In Grandmaster Wei Shuren’s Yang style Tai Chi we use the intent to practice the process that he wrote about in his book on the 22 form.

The demo above is a segment from the 22-form showing Cloud Hands, Single Whip, Separate Hands to Kick and Strike Ears with Both Fists.

Grandmaster Wei Shuren is demonstrating this segment from 8:16 to 9:59 in the video below :-

The form does not look impressive nor powerful. However, if you try to do it yourself by copying the movements you will realize that it is a lot more difficult than it seems to constantly issue power in a concealed manner while moving calmly as if pulling silk continuously in a movement efficient way.

For example, in the movement of Single Whip the whip hand itself is issuing power 4 ways before moving into the left palm strike to complete the movement. In practicing the form we define the four movements clearly but we can also perform the movements with barely perceptible outward movements once we have grasped the essence of the movement.

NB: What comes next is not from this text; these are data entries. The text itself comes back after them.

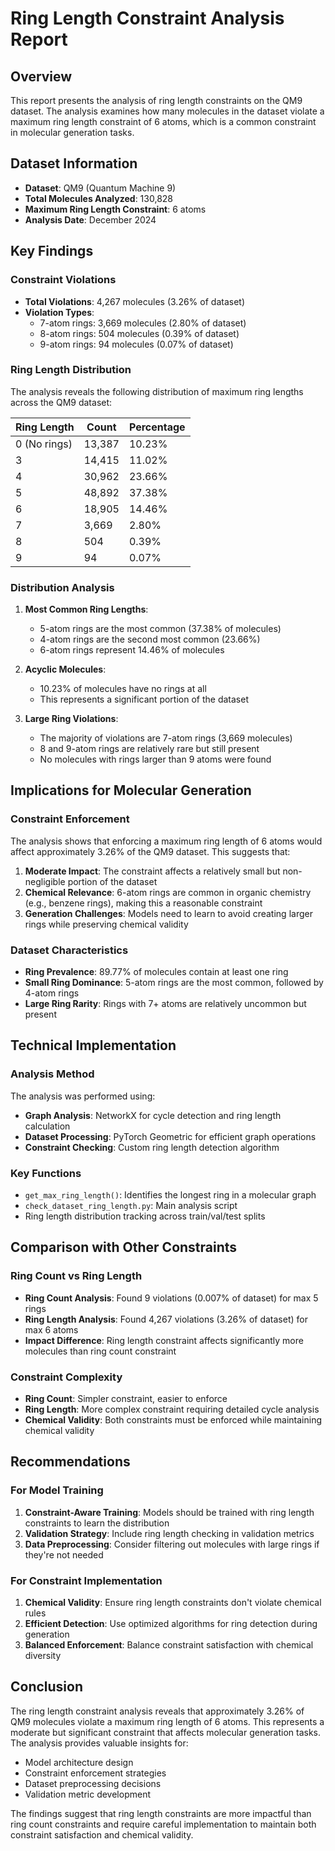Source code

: # Ring Length Constraint Analysis Report

## Overview

This report presents the analysis of ring length constraints on the QM9 dataset. The analysis examines how many molecules in the dataset violate a maximum ring length constraint of 6 atoms, which is a common constraint in molecular generation tasks.

## Dataset Information

- **Dataset**: QM9 (Quantum Machine 9)
- **Total Molecules Analyzed**: 130,828
- **Maximum Ring Length Constraint**: 6 atoms
- **Analysis Date**: December 2024

## Key Findings

### Constraint Violations

- **Total Violations**: 4,267 molecules (3.26% of dataset)
- **Violation Types**:
  - 7-atom rings: 3,669 molecules (2.80% of dataset)
  - 8-atom rings: 504 molecules (0.39% of dataset)
  - 9-atom rings: 94 molecules (0.07% of dataset)

### Ring Length Distribution

The analysis reveals the following distribution of maximum ring lengths across the QM9 dataset:

| Ring Length | Count | Percentage |
|-------------|-------|------------|
| 0 (No rings) | 13,387 | 10.23% |
| 3 | 14,415 | 11.02% |
| 4 | 30,962 | 23.66% |
| 5 | 48,892 | 37.38% |
| 6 | 18,905 | 14.46% |
| 7 | 3,669 | 2.80% |
| 8 | 504 | 0.39% |
| 9 | 94 | 0.07% |

### Distribution Analysis

1. **Most Common Ring Lengths**: 
   - 5-atom rings are the most common (37.38% of molecules)
   - 4-atom rings are the second most common (23.66%)
   - 6-atom rings represent 14.46% of molecules

2. **Acyclic Molecules**: 
   - 10.23% of molecules have no rings at all
   - This represents a significant portion of the dataset

3. **Large Ring Violations**:
   - The majority of violations are 7-atom rings (3,669 molecules)
   - 8 and 9-atom rings are relatively rare but still present
   - No molecules with rings larger than 9 atoms were found

## Implications for Molecular Generation

### Constraint Enforcement

The analysis shows that enforcing a maximum ring length of 6 atoms would affect approximately 3.26% of the QM9 dataset. This suggests that:

1. **Moderate Impact**: The constraint affects a relatively small but non-negligible portion of the dataset
2. **Chemical Relevance**: 6-atom rings are common in organic chemistry (e.g., benzene rings), making this a reasonable constraint
3. **Generation Challenges**: Models need to learn to avoid creating larger rings while preserving chemical validity

### Dataset Characteristics

- **Ring Prevalence**: 89.77% of molecules contain at least one ring
- **Small Ring Dominance**: 5-atom rings are the most common, followed by 4-atom rings
- **Large Ring Rarity**: Rings with 7+ atoms are relatively uncommon but present

## Technical Implementation

### Analysis Method

The analysis was performed using:
- **Graph Analysis**: NetworkX for cycle detection and ring length calculation
- **Dataset Processing**: PyTorch Geometric for efficient graph operations
- **Constraint Checking**: Custom ring length detection algorithm

### Key Functions

- `get_max_ring_length()`: Identifies the longest ring in a molecular graph
- `check_dataset_ring_length.py`: Main analysis script
- Ring length distribution tracking across train/val/test splits

## Comparison with Other Constraints

### Ring Count vs Ring Length

- **Ring Count Analysis**: Found 9 violations (0.007% of dataset) for max 5 rings
- **Ring Length Analysis**: Found 4,267 violations (3.26% of dataset) for max 6 atoms
- **Impact Difference**: Ring length constraint affects significantly more molecules than ring count constraint

### Constraint Complexity

- **Ring Count**: Simpler constraint, easier to enforce
- **Ring Length**: More complex constraint requiring detailed cycle analysis
- **Chemical Validity**: Both constraints must be enforced while maintaining chemical validity

## Recommendations

### For Model Training

1. **Constraint-Aware Training**: Models should be trained with ring length constraints to learn the distribution
2. **Validation Strategy**: Include ring length checking in validation metrics
3. **Data Preprocessing**: Consider filtering out molecules with large rings if they're not needed

### For Constraint Implementation

1. **Chemical Validity**: Ensure ring length constraints don't violate chemical rules
2. **Efficient Detection**: Use optimized algorithms for ring detection during generation
3. **Balanced Enforcement**: Balance constraint satisfaction with chemical diversity

## Conclusion

The ring length constraint analysis reveals that approximately 3.26% of QM9 molecules violate a maximum ring length of 6 atoms. This represents a moderate but significant constraint that affects molecular generation tasks. The analysis provides valuable insights for:

- Model architecture design
- Constraint enforcement strategies
- Dataset preprocessing decisions
- Validation metric development

The findings suggest that ring length constraints are more impactful than ring count constraints and require careful implementation to maintain both constraint satisfaction and chemical validity.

At this stage you would need to be in command of your ability to use intent otherwise you will not be able to reduce the outer movements to the bare minimum required.

2021 Day 2

It started to rain last night.

It kept on raining throughout the day. I woke up to a dark, cold and gloomy day.

Practicing Tai Chi is a good day to get the blood circulating. Some say to circulate the Chi.

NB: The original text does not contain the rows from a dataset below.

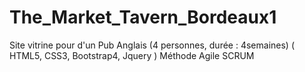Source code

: # The_Market_Tavern_Bordeaux1

Site vitrine pour d'un Pub Anglais (4 personnes, durée : 4semaines)
( HTML5, CSS3, Bootstrap4, Jquery )
Méthode Agile SCRUM
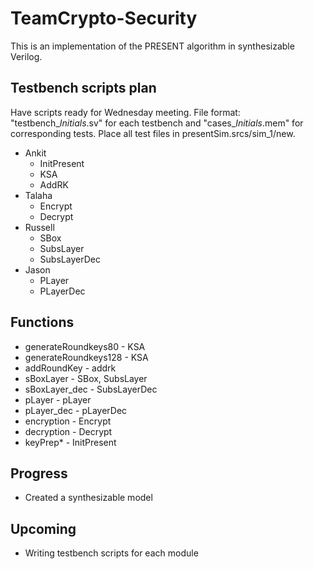 # TeamCrypto-Security
This is an implementation of the PRESENT algorithm in synthesizable Verilog.

## Testbench scripts plan
Have scripts ready for Wednesday meeting. File format: "testbench_*Initials*.sv" for each testbench and "cases_*Initials*.mem" for corresponding tests. Place all test files in presentSim.srcs/sim_1/new.
* Ankit
  * InitPresent
  * KSA
  * AddRK
* Talaha 
  * Encrypt
  * Decrypt
* Russell
  * SBox
  * SubsLayer
  * SubsLayerDec
* Jason
  * PLayer
  * PLayerDec

## Functions
* generateRoundkeys80 - KSA
* generateRoundkeys128 - KSA
* addRoundKey - addrk
* sBoxLayer - SBox, SubsLayer
* sBoxLayer_dec - SubsLayerDec
* pLayer - pLayer
* pLayer_dec - pLayerDec
* encryption - Encrypt
* decryption - Decrypt
* keyPrep* - InitPresent

## Progress
* Created a synthesizable model

## Upcoming
* Writing testbench scripts for each module
  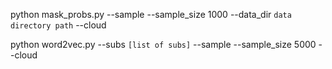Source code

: python mask_probs.py --sample --sample_size 1000 --data_dir `data directory path` --cloud

python word2vec.py --subs `[list of subs]` --sample --sample_size 5000 --cloud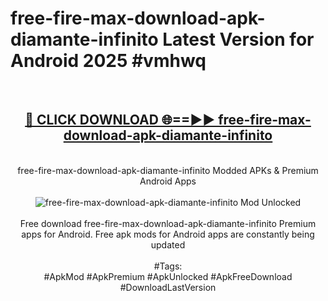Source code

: <h1>free-fire-max-download-apk-diamante-infinito Latest Version for Android 2025 #vmhwq</h1>
<br>
<div align="center">
<h2><a href="https://app.mediaupload.pro/?title=free-fire-max-download-apk-diamante-infinito&ref=4FST" rel="nofollow">🔴 CLICK DOWNLOAD 🌐==►► free-fire-max-download-apk-diamante-infinito</a></h2>
<br>
free-fire-max-download-apk-diamante-infinito Modded APKs & Premium Android Apps
<br>
<br>
<a href="https://app.mediaupload.pro/?title=free-fire-max-download-apk-diamante-infinito&ref=4FST" rel="nofollow" data-target="animated-image.originalLink"><img src="https://github.com/user-attachments/assets/0f9c940e-d8b0-45ae-aac7-cd30a18b3e1c" alt="free-fire-max-download-apk-diamante-infinito Mod Unlocked" style="max-width: 100%; display: inline-block;" data-target="animated-image.originalImage"></a>
<br><br>
Free download free-fire-max-download-apk-diamante-infinito Premium apps for Android. Free apk mods for Android apps are constantly being updated
<br><br>
#Tags:
<br>
#ApkMod #ApkPremium #ApkUnlocked #ApkFreeDownload #DownloadLastVersion
</div>
<br>
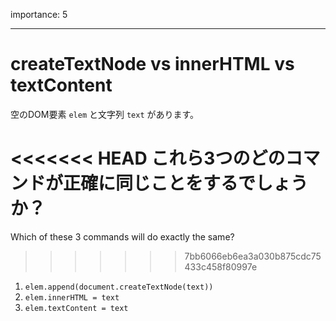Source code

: importance: 5

---

# createTextNode vs innerHTML vs textContent

空のDOM要素 `elem` と文字列 `text` があります。

<<<<<<< HEAD
これら3つのどのコマンドが正確に同じことをするでしょうか？
=======
Which of these 3 commands will do exactly the same?
>>>>>>> 7bb6066eb6ea3a030b875cdc75433c458f80997e

1. `elem.append(document.createTextNode(text))`
2. `elem.innerHTML = text`
3. `elem.textContent = text`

Playing the Tai Chi form is a good way to train your ability to concentrate, develop awareness of how your body is moving in response to your mind.

When you can quiet down your mind you can focus so much better. In this way you can reduce the outer movements, concealing the movements that are happening inside your body. This is what we mean by being internal.

Good control of the body allows you to tread like a cat. At the same time your body is moving like a series of gears to rotate and spiral to connect to the ground to generate power.

While it does not seem like it but within the slow, seemingly gentle movements we are working the power generation process.

2021 Day 1

Day 1 of 2021 was a quiet day.

Quiet day is good. Best thing to do in the morning is practice Tai Chi.

Just kept going with the form practice until I decided to stop. As my teacher said the objective is to practice.

Once done with the mentally intense practice of Tai Chi I thought of doing something more physical.

I haven’t touched the pole for a few months. So let’s get some practice in if only for short time.

Pole practice especially with the focus on just doing a few simple, repetitive techniques is good for practice speed, power and stamina.


We don’t work on one factor at a time. We work on all of them at the same time. Power is only useful if you are fast enough to use it.

And the ability to use power depends on whether you can get to the position you need to be when you need to be there.

That’s why in SKD we will at a later stage learn the long pole that Master Leong taught. It is a very short sequence but that’s good because we don’t have to burden our mind with trying to remember too many movements.

The Secret 3

The final key is Commitment to Improve.

You must want to improve, to rise about the herd. This is how you become good.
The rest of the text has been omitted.